Machine Learning and Grounded Theory Method

Machine Learning and Grounded Theory Method: Convergence, Divergence, and Combination.

Michael Muller, Shion Guha, Eric P.S. Baumer, David Mimno, and N. Sadat Shami. 2016. Machine Learning and Grounded Theory Method: Convergence, Divergence, and Combination. In Proceedings of the 19th International Conference on Supporting Group Work (GROUP '16). Association for Computing Machinery, New York, NY, USA, 3–8. DOI:https://doi.org/10.1145/2957276.2957280

Machine learning is more associated with quantitative methods, statistics, and positivist thinking; grounded theory with qualitative methods, ethnography, and interpretivist thinking. This paper examines where machine learning methods and grounded theory, often viewed as very different approaches, converge. They propose the synthesis of these two methods as offering interesting approaches to both hypothesizing and methods, especially for those interested in combining "big data" with qualitative methods. This might include using large-scale quantiative analysis alongside localized or smaller scale qualitative analysis. In other cases, one might begin with qualitative analysis and then use big data analysis to look at a larger picture.

Machine Learning Approaches

Centers around statistical models. Focuses on two types of variables: observed in data (features) or not observed. The algorithm is trained to "find values for unobserved variables that best fit the values of the observed variables" (pg. 3-4). In other words, using observed variables to infer characteristics in unobserved variables (e.g., using spam/not-spam labels to infer "spamminess").

Types of ML Models

Supervised: Uses labelled data to predict outcomes for unseen data. Two types of observed variables: inputs and outputs. Common methods are regression, classification, and confirmatory factor analysis.
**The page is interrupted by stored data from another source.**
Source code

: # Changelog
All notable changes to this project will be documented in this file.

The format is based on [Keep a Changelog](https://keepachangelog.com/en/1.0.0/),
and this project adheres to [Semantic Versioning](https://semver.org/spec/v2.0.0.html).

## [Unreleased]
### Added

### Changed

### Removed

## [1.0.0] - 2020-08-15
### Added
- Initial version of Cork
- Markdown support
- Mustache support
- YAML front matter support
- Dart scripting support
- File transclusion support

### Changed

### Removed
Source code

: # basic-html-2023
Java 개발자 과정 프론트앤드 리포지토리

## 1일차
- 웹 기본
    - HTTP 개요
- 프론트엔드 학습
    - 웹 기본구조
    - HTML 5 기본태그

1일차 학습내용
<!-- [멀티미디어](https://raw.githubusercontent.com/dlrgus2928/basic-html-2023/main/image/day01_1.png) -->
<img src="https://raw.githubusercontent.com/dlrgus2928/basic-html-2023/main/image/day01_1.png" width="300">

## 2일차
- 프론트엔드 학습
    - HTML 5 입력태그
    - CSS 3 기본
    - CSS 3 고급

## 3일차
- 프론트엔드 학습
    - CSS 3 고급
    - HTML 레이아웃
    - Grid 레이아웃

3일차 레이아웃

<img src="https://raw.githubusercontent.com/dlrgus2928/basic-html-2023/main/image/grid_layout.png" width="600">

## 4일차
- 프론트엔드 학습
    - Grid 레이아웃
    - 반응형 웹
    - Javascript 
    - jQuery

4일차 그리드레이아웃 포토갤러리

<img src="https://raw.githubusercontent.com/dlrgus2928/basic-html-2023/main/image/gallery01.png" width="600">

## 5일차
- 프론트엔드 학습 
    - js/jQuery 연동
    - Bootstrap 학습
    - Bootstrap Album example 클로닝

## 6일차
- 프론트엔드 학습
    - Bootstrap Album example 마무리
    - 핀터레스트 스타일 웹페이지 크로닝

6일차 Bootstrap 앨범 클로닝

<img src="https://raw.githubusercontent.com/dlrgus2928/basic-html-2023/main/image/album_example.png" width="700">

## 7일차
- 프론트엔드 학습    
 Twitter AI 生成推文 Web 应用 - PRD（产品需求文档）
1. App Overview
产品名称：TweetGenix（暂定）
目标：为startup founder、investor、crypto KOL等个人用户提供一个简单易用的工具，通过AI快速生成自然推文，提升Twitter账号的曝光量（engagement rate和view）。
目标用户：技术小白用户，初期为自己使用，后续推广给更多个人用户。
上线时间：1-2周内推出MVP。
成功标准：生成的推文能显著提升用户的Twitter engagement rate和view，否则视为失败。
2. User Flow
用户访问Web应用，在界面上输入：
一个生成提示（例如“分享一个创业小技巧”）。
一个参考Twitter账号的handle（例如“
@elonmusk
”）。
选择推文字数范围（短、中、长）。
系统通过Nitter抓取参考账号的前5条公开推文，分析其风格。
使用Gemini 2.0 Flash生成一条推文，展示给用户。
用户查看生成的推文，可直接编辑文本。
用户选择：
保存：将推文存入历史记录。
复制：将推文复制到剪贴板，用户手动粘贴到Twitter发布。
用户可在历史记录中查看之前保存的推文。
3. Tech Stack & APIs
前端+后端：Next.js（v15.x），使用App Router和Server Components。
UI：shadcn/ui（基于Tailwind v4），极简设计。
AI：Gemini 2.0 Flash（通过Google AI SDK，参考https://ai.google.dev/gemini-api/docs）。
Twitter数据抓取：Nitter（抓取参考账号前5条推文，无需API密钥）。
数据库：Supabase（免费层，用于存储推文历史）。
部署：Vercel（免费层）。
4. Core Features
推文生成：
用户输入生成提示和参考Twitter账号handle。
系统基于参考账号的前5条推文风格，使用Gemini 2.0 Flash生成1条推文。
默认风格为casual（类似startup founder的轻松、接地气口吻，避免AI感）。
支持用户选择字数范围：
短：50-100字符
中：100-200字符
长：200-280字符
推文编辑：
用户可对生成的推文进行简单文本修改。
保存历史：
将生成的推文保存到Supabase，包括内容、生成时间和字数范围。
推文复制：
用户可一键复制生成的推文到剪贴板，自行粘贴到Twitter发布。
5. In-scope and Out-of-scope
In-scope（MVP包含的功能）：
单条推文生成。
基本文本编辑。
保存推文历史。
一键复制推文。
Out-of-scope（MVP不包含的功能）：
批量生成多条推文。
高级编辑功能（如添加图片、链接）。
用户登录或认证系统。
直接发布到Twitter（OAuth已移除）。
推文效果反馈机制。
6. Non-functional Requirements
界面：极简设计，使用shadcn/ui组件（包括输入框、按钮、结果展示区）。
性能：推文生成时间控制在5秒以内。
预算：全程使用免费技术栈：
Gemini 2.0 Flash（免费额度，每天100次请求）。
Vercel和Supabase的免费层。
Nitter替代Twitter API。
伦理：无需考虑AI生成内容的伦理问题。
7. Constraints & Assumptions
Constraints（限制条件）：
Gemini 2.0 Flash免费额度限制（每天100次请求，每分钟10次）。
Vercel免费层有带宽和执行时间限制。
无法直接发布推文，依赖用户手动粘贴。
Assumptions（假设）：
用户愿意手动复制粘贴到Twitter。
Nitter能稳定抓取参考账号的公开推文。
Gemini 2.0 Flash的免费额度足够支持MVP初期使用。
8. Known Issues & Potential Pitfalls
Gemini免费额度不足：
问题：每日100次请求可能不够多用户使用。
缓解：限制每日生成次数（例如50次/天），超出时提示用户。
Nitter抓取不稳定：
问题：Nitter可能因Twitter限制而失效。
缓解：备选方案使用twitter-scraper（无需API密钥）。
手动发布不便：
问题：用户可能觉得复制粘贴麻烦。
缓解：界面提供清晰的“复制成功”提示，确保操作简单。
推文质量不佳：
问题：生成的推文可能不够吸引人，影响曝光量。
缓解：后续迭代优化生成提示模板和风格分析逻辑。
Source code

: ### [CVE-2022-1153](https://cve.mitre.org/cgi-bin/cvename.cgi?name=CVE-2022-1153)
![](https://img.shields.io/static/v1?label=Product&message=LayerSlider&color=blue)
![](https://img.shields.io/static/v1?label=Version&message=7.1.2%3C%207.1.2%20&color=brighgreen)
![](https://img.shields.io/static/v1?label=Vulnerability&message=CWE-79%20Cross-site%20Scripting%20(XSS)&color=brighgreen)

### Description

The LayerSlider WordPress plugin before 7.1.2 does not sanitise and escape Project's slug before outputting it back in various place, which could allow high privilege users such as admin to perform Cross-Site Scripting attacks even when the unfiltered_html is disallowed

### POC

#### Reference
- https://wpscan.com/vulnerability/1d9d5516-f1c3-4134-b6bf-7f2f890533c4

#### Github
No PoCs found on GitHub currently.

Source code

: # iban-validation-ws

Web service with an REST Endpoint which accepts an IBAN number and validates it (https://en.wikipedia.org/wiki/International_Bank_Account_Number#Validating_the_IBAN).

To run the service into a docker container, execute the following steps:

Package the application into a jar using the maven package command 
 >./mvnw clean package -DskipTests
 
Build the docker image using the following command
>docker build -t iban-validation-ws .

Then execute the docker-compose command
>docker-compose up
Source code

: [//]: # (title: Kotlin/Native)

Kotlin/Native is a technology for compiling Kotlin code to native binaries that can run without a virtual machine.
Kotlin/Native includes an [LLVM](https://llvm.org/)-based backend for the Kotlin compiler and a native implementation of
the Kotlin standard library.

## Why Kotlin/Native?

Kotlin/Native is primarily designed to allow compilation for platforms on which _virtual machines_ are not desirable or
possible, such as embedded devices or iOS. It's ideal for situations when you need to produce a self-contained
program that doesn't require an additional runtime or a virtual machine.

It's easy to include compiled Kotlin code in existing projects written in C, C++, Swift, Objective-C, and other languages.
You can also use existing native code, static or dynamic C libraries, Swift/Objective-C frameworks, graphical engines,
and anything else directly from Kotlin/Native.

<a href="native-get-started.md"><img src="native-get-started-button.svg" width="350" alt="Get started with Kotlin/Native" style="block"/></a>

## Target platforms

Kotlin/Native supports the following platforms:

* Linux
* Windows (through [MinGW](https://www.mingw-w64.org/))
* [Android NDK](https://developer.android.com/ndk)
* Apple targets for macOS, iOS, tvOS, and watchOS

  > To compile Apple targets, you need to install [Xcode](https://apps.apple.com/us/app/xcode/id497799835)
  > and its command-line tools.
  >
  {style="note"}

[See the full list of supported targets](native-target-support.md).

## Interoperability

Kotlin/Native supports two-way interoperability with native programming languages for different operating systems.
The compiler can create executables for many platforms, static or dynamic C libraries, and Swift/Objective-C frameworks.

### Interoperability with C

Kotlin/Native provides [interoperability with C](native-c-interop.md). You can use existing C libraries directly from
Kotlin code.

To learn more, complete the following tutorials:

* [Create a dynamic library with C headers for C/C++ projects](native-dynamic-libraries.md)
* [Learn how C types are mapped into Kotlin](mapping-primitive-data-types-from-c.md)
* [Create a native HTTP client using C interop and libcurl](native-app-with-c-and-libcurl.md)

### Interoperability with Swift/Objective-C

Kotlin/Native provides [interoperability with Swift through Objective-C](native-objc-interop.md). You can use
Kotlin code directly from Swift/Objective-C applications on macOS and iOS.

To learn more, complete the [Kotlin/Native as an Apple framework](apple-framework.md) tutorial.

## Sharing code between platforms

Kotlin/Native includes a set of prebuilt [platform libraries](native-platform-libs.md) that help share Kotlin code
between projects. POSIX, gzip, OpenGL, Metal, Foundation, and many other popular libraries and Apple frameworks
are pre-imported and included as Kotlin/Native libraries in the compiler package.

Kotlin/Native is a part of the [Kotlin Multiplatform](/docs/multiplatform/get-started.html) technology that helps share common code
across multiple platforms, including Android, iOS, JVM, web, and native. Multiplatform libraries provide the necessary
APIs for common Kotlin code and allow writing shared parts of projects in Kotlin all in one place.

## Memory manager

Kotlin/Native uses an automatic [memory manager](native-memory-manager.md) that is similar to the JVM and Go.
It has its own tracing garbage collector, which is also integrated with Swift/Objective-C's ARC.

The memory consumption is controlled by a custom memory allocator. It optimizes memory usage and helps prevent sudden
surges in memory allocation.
Unsupervised: Uses unlabelled data to infer relationships about the data without supervision. Examples are clustering, PCA, topic modeling, and exploratory factor analysis.

Grounded Theory Method

Focused on constructing theory from the data, from the ground up. Grounded theory is characterized by its rigorous coding process, starting with open coding and eventually formalizing open codes into axial codes, which summarize the relationships between the open codes. GT utilizes the constant comparison method, comparing data with data and data with the emerging theory. The researcher then constructs dimensions of difference between open and axial codes. The emergent theory is made up of these codes, categories, and dimensions. The researcher then uses this theory to select new research sites or participants to test the theory's weakest points (theoretical sampling and abductive logic).

Types of Grounded Theory

Given the disagreements between the original creators of GT, Glaser and Strauss, there are now multiple approaches to GT.

Glaser: Glaser developed a set of 40 coding families focused on bridging initial codes to formal theory.

Strauss: Focus is on the gradual development of open and axial codes into categories and dimensions.

Convergences

Make claims to be grounded in the data.
Begin with and return to the data.
Develop interim components of theory that describe differences across data (GT = dimension; ML = features).
Iterative process.
Neither process complete when data is analyzed. Requires interpretation and theory-building.
A logic of abduction (ML = testing on unseen data to prevent overfitting).
Researcher selection (GT = coding most salient or important things; ML = feature selection).

Research Directions

Comparative Sequence Methods

Use methods sequentially.

GT > ML: Once data is coded/grouped, use ML methods to examine attributes of data.

ML > GT: Begin with ML classification against ground-truth outcome measure, then use GT to search for emergent properties within each ML class.

Hybrid Iterative Methods

An integrated, iterative process using both methods.

Researchers might alternate between each iterative step of both GT and ML, evolving GT theory and a refined ML model. Utilizes constant comparison between GT and ML.